Whiteboards are all about visuals in motion. Images on the canvas of Explain Everything are used to teach, to acquire understanding, or to persuade. It is no surprise then that, as creators of visual tools, we are interested in the socio-cognitive and philosophical roots behind the power of the visual. 

Over the past weekend, I grappled with four philosophical books: The Philosophy of Perception, Artificial Presence and The Ecological Approach to Visual Perception. However, Theory of the Image, published just a few months ago, served as the fuel for my insomnia.  The book comes from a professor of philosophy from the University of Denver that has explored the significance of motion in his past works.  Naturally, my notes ought to come in a visual form: 

The core concept that had me fascinated was the hybrid nature of the image emphasized by the author. His theory describes the material-kinetic nature of the images that, using the digital devices of the day, twist, bend, fold and morph into different forms. 

When we manipulate visuals on our whiteboards we exercise this hybridity, which the author directly relates to the quantum nature of matter. It is fascinating how, from the perspective of a philosopher, one can bridge the concept of the micro with the macro.

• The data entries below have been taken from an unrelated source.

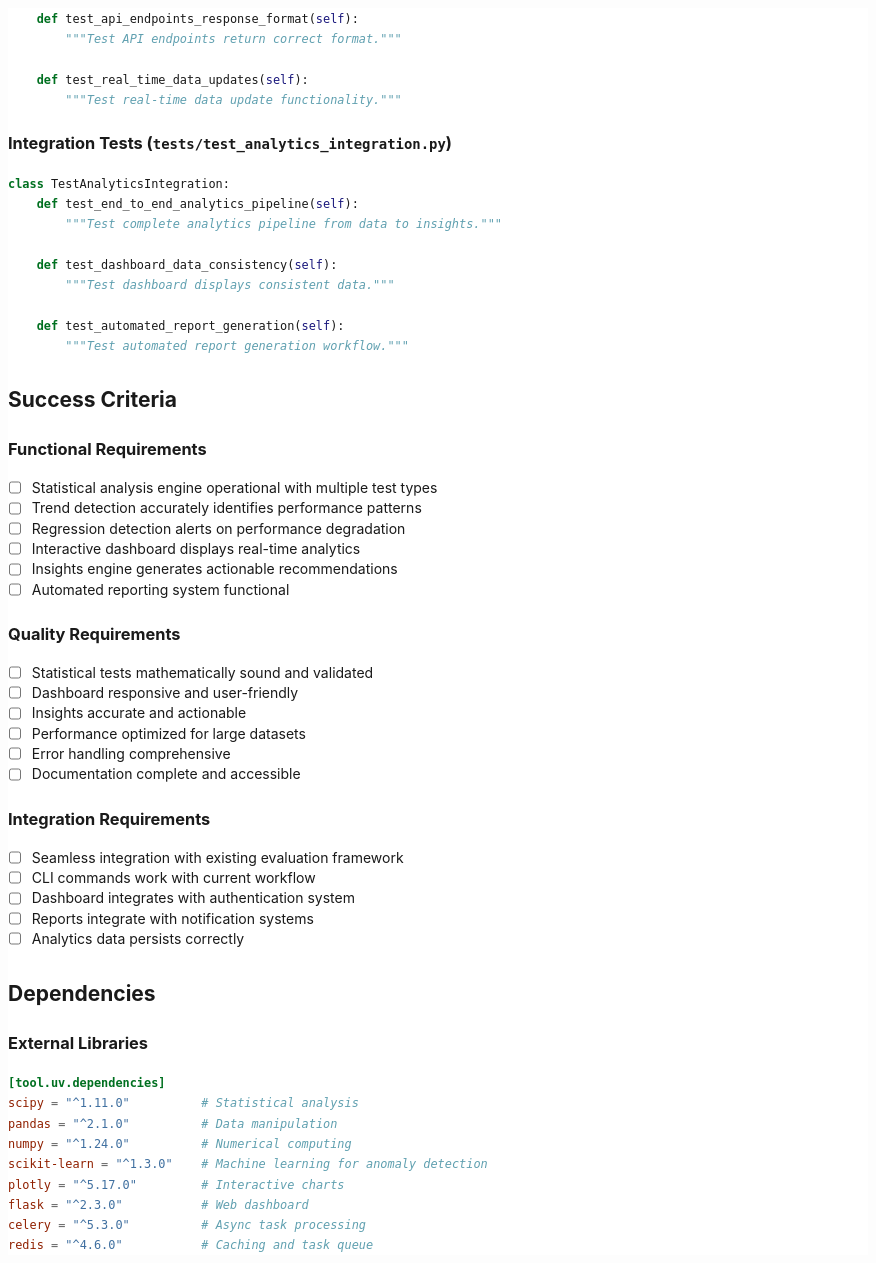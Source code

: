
 ```python
    def test_api_endpoints_response_format(self):
        """Test API endpoints return correct format."""

    def test_real_time_data_updates(self):
        """Test real-time data update functionality."""
```

### Integration Tests (`tests/test_analytics_integration.py`)
```python
class TestAnalyticsIntegration:
    def test_end_to_end_analytics_pipeline(self):
        """Test complete analytics pipeline from data to insights."""

    def test_dashboard_data_consistency(self):
        """Test dashboard displays consistent data."""

    def test_automated_report_generation(self):
        """Test automated report generation workflow."""
```

## Success Criteria

### Functional Requirements
- [ ] Statistical analysis engine operational with multiple test types
- [ ] Trend detection accurately identifies performance patterns
- [ ] Regression detection alerts on performance degradation
- [ ] Interactive dashboard displays real-time analytics
- [ ] Insights engine generates actionable recommendations
- [ ] Automated reporting system functional

### Quality Requirements
- [ ] Statistical tests mathematically sound and validated
- [ ] Dashboard responsive and user-friendly
- [ ] Insights accurate and actionable
- [ ] Performance optimized for large datasets
- [ ] Error handling comprehensive
- [ ] Documentation complete and accessible

### Integration Requirements
- [ ] Seamless integration with existing evaluation framework
- [ ] CLI commands work with current workflow
- [ ] Dashboard integrates with authentication system
- [ ] Reports integrate with notification systems
- [ ] Analytics data persists correctly

## Dependencies

### External Libraries
```toml
[tool.uv.dependencies]
scipy = "^1.11.0"          # Statistical analysis
pandas = "^2.1.0"          # Data manipulation
numpy = "^1.24.0"          # Numerical computing
scikit-learn = "^1.3.0"    # Machine learning for anomaly detection
plotly = "^5.17.0"         # Interactive charts
flask = "^2.3.0"           # Web dashboard
celery = "^5.3.0"          # Async task processing
redis = "^4.6.0"           # Caching and task queue
```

And thus,  as the book argues, quantum fields, with their unpredictable disorder, are related to the nature of the phenomenon they produce – an image comprised of individual photos. I agree with the author’s argument that software has begun to allow for a greater degree and range of transformation – which is in fact our mission with whiteboards. 

The origin of software is in rigid, algorithmic execution. We’re in the age of unwinding that rigidity, both in the realm of machine learning (where the probable replaces fixed sets of logic rules) and in the realm of supporting divergent thinking of humans. Free form expression on a digital device is now accessible to each visual thinker. What was previously reserved for designers, equipped with a digitizer, was not accessible for tablet owners. The software, unfixing the fixed, with the capacity for disorder and the transformation of thoughts into concepts will evolve, proving the need stated by the author, that we should look for new conceptual frameworks in the age of the image. As we do, as we have already begun. 

Main concepts

  • The digital image – not as a distinct or separate copy but, rather, the process by which matter curves, bends, folds, and bounces back and forth, or “echoes.” The image is, therefore, the mobile process by which matter twists, folds, and reflects itself into various structures of sensation and affection.
  • The media as transcoded hybrids capable of producing multiple media objects.

Three kinetic features of the digital image: 

  • Hybridity – The digital image’s capacity for radical differentiation and hybridization through binarization. The digital image is not identical to its binary code, precisely because the digital image is defined by the flow and fold of the electromagnetic field, which precedes the code as its basic material condition.
  • Pedesis (brownian motion in images): as quantum noise occurs in both natural and technological electrical flows. Because the differential structure is particularly affected by “noisy gates,” it can become destabilized, providing space for pedesis to occur.
  • Feedback – All digital images are defined by a material kinetic interaction or feedback loop of intra-action. The contemporary digital image simply raises this process to the level of sensation in a way that emphasizes, expands, and diversifies the feedback process to a much larger degree than any micro kinesthetic field or pattern. It is the structure of all fields of images.

When Thomas Nail writes that The combined powers of the digital image—hybridity, pedesis, and interaction—are able to transcode almost any disordered material process, filter, and add degrees of material pedesis, expanding its interactivity immensely” I imagine how it would be to observe the use a digital canvas in the hands of trailblazers. The thinkers of the past were always limited in how they could manipulate the fabric of their creations. In the recent essay I covered what it is to learn from the free movement of the hands that Dürer and others left on the margins of their work. But these were merely doodles. With the advent of the digital, such limits are gone. We can only imagine what potent thinkers of the past would do having the capacity for ordered disorder which digital images provide. How would Dürers of the XXI century allow for sublime affirmation of chaos against the orderliness of contemporary reality in their cutting-edge aesthetic experiments?